Look through the entries below and count the lines with the word "drawing" in them; give only the number.
-.-.-
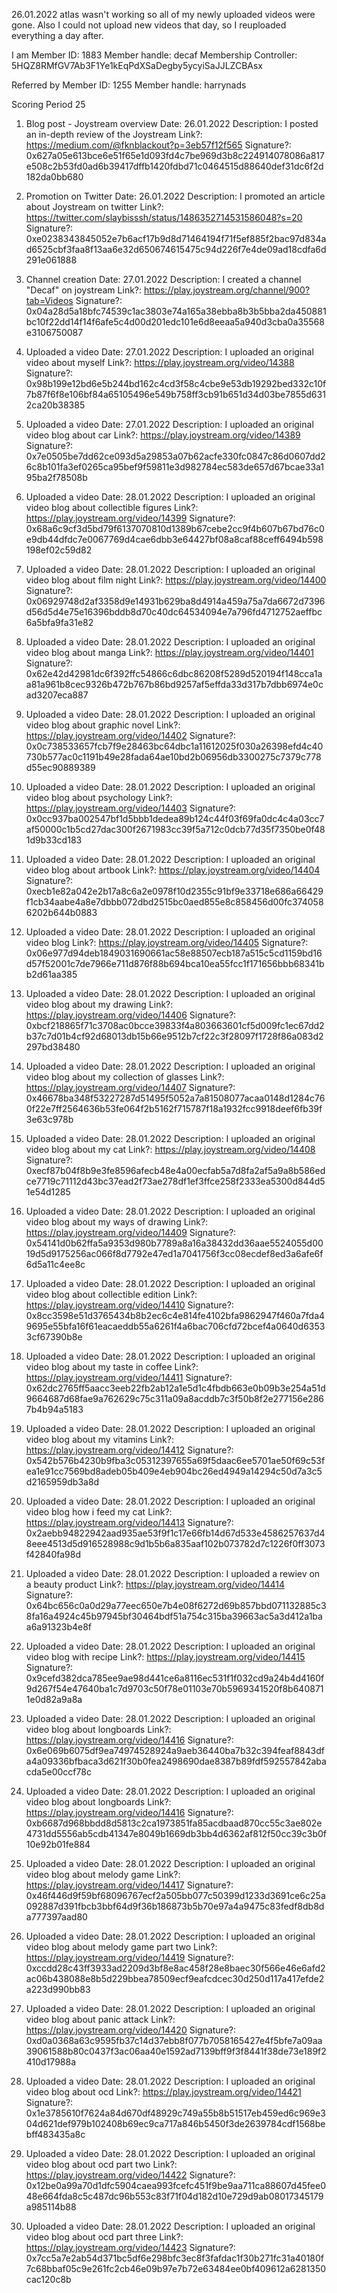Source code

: 26.01.2022 atlas wasn't working so all of my newly uploaded videos were gone. Also I could not upload new videos that day, so I reuploaded everything a day after.

I am
Member ID: 1883
Member handle: decaf
Membership Controller: 5HQZ8RMfGV7Ab3F1Ye1kEqPdXSaDegby5ycyiSaJJLZCBAsx


Referred by
Member ID: 1255
Member handle: harrynads


Scoring Period 25


1. Blog post - Joystream overview
Date: 26.01.2022
Description: I posted an in-depth review of the Joystream
Link?: https://medium.com/@fknblackout?p=3eb57f12f565
Signature?: 0x627a05e613bce6e51f65e1d093fd4c7be969d3b8c224914078086a817e508c2b53fd0ad6b39417dffb1420fdbd71c0464515d88640def31dc6f2d182da0bb680


2. Promotion on Twitter
Date: 26.01.2022
Description: I promoted an article about Joystream on twitter
Link?: https://twitter.com/slaybisssh/status/1486352714531586048?s=20
Signature?: 0xe0238343845052e7b6acf17b9d8d71464194f71f5ef885f2bac97d834ad6525cbf3faa8f13aa6e32d650674615475c94d226f7e4de09ad18cdfa6d291e061888


3. Channel creation
Date: 27.01.2022
Description: I created a channel "Decaf" on joystream
Link?: https://play.joystream.org/channel/900?tab=Videos
Signature?: 0x04a28d5a18bfc74539c1ac3803e74a165a38ebba8b3b5bba2da450881bc10f22dd14f14f6afe5c4d00d201edc101e6d8eeaa5a940d3cba0a35568e3106750087


4. Uploaded a video
Date: 27.01.2022
Description: I uploaded an original video about myself
Link?: https://play.joystream.org/video/14388
Signature?: 0x98b199e12bd6e5b244bd162c4cd3f58c4cbe9e53db19292bed332c10f7b87f6f8e106bf84a65105496e549b758ff3cb91b651d34d03be7855d6312ca20b38385


5. Uploaded a video
Date: 27.01.2022
Description: I uploaded an original video blog about car
Link?: https://play.joystream.org/video/14389
Signature?: 0x7e0505be7dd62ce093d5a29853a07b62acfe330fc0847c86d0607dd26c8b101fa3ef0265ca95bef9f59811e3d982784ec583de657d67bcae33a195ba2f78508b


6. Uploaded a video
Date: 28.01.2022
Description: I uploaded an original video blog about collectible figures
Link?: https://play.joystream.org/video/14399
Signature?: 0x68a6c9cf3d5bd79f6137070810d1389b67cebe2cc9f4b607b67bd76c0e9db44dfdc7e0067769d4cae6dbb3e64427bf08a8caf88ceff6494b598198ef02c59d82


7. Uploaded a video
Date: 28.01.2022
Description: I uploaded an original video blog about film night
Link?: https://play.joystream.org/video/14400
Signature?: 0x06929748d2af3358d9e14931b629ba8d4914a459a75a7da6672d7396d56d5d4e75e16396bddb8d70c40dc64534094e7a796fd4712752aeffbc6a5bfa9fa31e82


8. Uploaded a video
Date: 28.01.2022
Description: I uploaded an original video blog about manga
Link?: https://play.joystream.org/video/14401
Signature?: 0x62e42d42981dc6f392ffc54866c6dbc86208f5289d520194f148cca1aa81a961b8cec9326b472b767b86bd9257af5effda33d317b7dbb6974e0cad3207eca887


9. Uploaded a video
Date: 28.01.2022
Description: I uploaded an original video blog about graphic novel
Link?: https://play.joystream.org/video/14402
Signature?: 0x0c738533657fcb7f9e28463bc64dbc1a11612025f030a26398efd4c40730b577ac0c1191b49e28fada64ae10bd2b06956db3300275c7379c778d55ec90889389


10. Uploaded a video
Date: 28.01.2022
Description: I uploaded an original video blog about psychology
Link?: https://play.joystream.org/video/14403
Signature?: 0x0cc937ba002547bf1d5bbb1dedea89b124c44f03f69fa0dc4c4a03cc7af50000c1b5cd27dac300f2671983cc39f5a712c0dcb77d35f7350be0f481d9b33cd183


11. Uploaded a video
Date: 28.01.2022
Description: I uploaded an original video blog about artbook
Link?: https://play.joystream.org/video/14404
Signature?: 0xecb1e82a042e2b17a8c6a2e0978f10d2355c91bf9e33718e686a66429f1cb34aabe4a8e7dbbb072dbd2515bc0aed855e8c858456d00fc3740586202b644b0883


12. Uploaded a video
Date: 28.01.2022
Description: I uploaded an original video blog
Link?: https://play.joystream.org/video/14405
Signature?: 0x06e977d94deb1849031690661ac58e88507ecb187a515c5cd1159bd16d57f52001c7de7966e711d876f88b694bca10ea55fcc1f171656bbb68341bb2d61aa385


13. Uploaded a video
Date: 28.01.2022
Description: I uploaded an original video blog about my drawing
Link?: https://play.joystream.org/video/14406
Signature?: 0xbcf218865f71c3708ac0bcce39833f4a803663601cf5d009fc1ec67dd2b37c7d01b4cf92d68013db15b66e9512b7cf22c3f28097f1728f86a083d2297bd38480


14. Uploaded a video
Date: 28.01.2022
Description: I uploaded an original video blog about my collection of glasses
Link?: https://play.joystream.org/video/14407
Signature?: 0x46678ba348f53227287d51495f5052a7a81508077acaa0148d1284c760f22e7ff2564636b53fe064f2b5162f715787f18a1932fcc9918deef6fb39f3e63c978b


15. Uploaded a video
Date: 28.01.2022
Description: I uploaded an original video blog about my cat
Link?: https://play.joystream.org/video/14408
Signature?: 0xecf87b04f8b9e3fe8596afecb48e4a00ecfab5a7d8fa2af5a9a8b586edce7719c71112d43bc37ead2f73ae278df1ef3ffce258f2333ea5300d844d51e54d1285


16. Uploaded a video
Date: 28.01.2022
Description: I uploaded an original video blog about my ways of drawing
Link?: https://play.joystream.org/video/14409
Signature?: 0x54141d0b62ffa5a9353d980b7789a8a16a38432dd36aae5524055d0019d5d9175256ac066f8d7792e47ed1a7041756f3cc08ecdef8ed3a6afe6f6d5a11c4ee8c


17. Uploaded a video
Date: 28.01.2022
Description: I uploaded an original video blog about collectible edition
Link?: https://play.joystream.org/video/14410
Signature?: 0x8cc3598e51d3765434b8b2ec6c4e814fe4102bfa9862947f460a7fda49695e55bfa16f61eacaeddb55a6261f4a6bac706cfd72bcef4a0640d63533cf67390b8e


18. Uploaded a video
Date: 28.01.2022
Description: I uploaded an original video blog about my taste in coffee
Link?: https://play.joystream.org/video/14411
Signature?: 0x62dc2765ff5aacc3eeb22fb2ab12a1e5d1c4fbdb663e0b09b3e254a51d9664687d68fae9a762629c75c311a09a8acddb7c3f50b8f2e277156e2867b4b94a5183


19. Uploaded a video
Date: 28.01.2022
Description: I uploaded an original video blog about my vitamins
Link?: https://play.joystream.org/video/14412
Signature?: 0x542b576b4230b9fba3c05312397655a69f5daac6ee5701ae50f69c53fea1e91cc7569bd8adeb05b409e4eb904bc26ed4949a14294c50d7a3c5d2165959db3a8d


20. Uploaded a video
Date: 28.01.2022
Description: I uploaded an original video blog how i feed my cat
Link?: https://play.joystream.org/video/14413
Signature?: 0x2aebb94822942aad935ae53f9f1c17e66fb14d67d533e4586257637d48eee4513d5d916528988c9d1b5b6a835aaf102b073782d7c1226f0ff3073f42840fa98d


21. Uploaded a video
Date: 28.01.2022
Description: I uploaded a rewiev on a beauty product
Link?: https://play.joystream.org/video/14414
Signature?: 0x64bc656c0a0d29a77eec650e7b4e08f6272d69b857bbd071132885c38fa16a4924c45b97945bf30464bdf51a754c315ba39663ac5a3d412a1baa6a91323b4e8f


22. Uploaded a video
Date: 28.01.2022
Description: I uploaded an original video blog with recipe
Link?: https://play.joystream.org/video/14415
Signature?: 0x9cefd382dca785ee9ae98d441ce6a8116ec531f1f032cd9a24b4d4160f9d267f54e47640ba1c7d9703c50f78e01103e70b5969341520f8b6408711e0d82a9a8a


23. Uploaded a video
Date: 28.01.2022
Description: I uploaded an original video blog about longboards
Link?: https://play.joystream.org/video/14416
Signature?: 0x6e069b6075df9ea74974528924a9aeb36440ba7b32c394feaf8843dfa4a09336bfbaca3d621f30b0fea2498690dae8387b89fdf592557842abacda5e00ccf78c


24. Uploaded a video
Date: 28.01.2022
Description: I uploaded an original video blog about longboards
Link?: https://play.joystream.org/video/14416
Signature?: 0xb6687d968bbdd8d5813c2ca1973851fa85acdbaad870cc55c3ae802e4731dd5556ab5cdb41347e8049b1669db3bb4d6362af812f50cc39c3b0f10e92b01fe884


25. Uploaded a video
Date: 28.01.2022
Description: I uploaded an original video blog about melody game
Link?: https://play.joystream.org/video/14417
Signature?: 0x46f446d9f59bf68096767ecf2a505bb077c50399d1233d3691ce6c25a092887d391fbcb3bbf64d9f36b186873b5b70e97a4a9475c83fedf8db8da777397aad80


26. Uploaded a video
Date: 28.01.2022
Description: I uploaded an original video blog about melody game part two
Link?: https://play.joystream.org/video/14419
Signature?: 0xccdd28c43ff3933ad2209d3bf8e8ac458f28e8baec30f566e46e6afd2ac06b438088e8b5d229bbea78509ecf9eafcdcec30d250d117a417efde2a223d990bb83


27. Uploaded a video
Date: 28.01.2022
Description: I uploaded an original video blog about panic attack
Link?: https://play.joystream.org/video/14420
Signature?: 0xd0a0368a63c9595fb37c14d37ebb8f077b7058165427e4f5bfe7a09aa39061588b80c0437f3ac06aa40e1592ad7139bff9f3f8441f38de73e189f2410d17988a


28. Uploaded a video
Date: 28.01.2022
Description: I uploaded an original video blog about ocd
Link?: https://play.joystream.org/video/14421
Signature?: 0x1e3785610f7624a84d670df48929c749a55b8b51517eb459ed6c969e304d621def979b102408b69ec9ca717a846b5450f3de2639784cdf1568bebff483435a8c


29. Uploaded a video
Date: 28.01.2022
Description: I uploaded an original video blog about ocd part two
Link?: https://play.joystream.org/video/14422
Signature?: 0x12be0a99a70d1dfc5904caea993fcefc451f9be9aa711ca88607d45fee048e664fda8c5c487dc96b553c83f71f04d182d10e729d9ab08017345179a985114b88


30. Uploaded a video
Date: 28.01.2022
Description: I uploaded an original video blog about ocd part three
Link?: https://play.joystream.org/video/14423
Signature?: 0x7cc5a7e2ab54d371bc5df6e298bfc3ec8f3fafdac1f30b271fc31a40180f7c68bbaf05c9e261fc2cb46e09b97e7b72e63484ee0bf409612a6281350cac120c8b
-.-.-
## Solved problem
2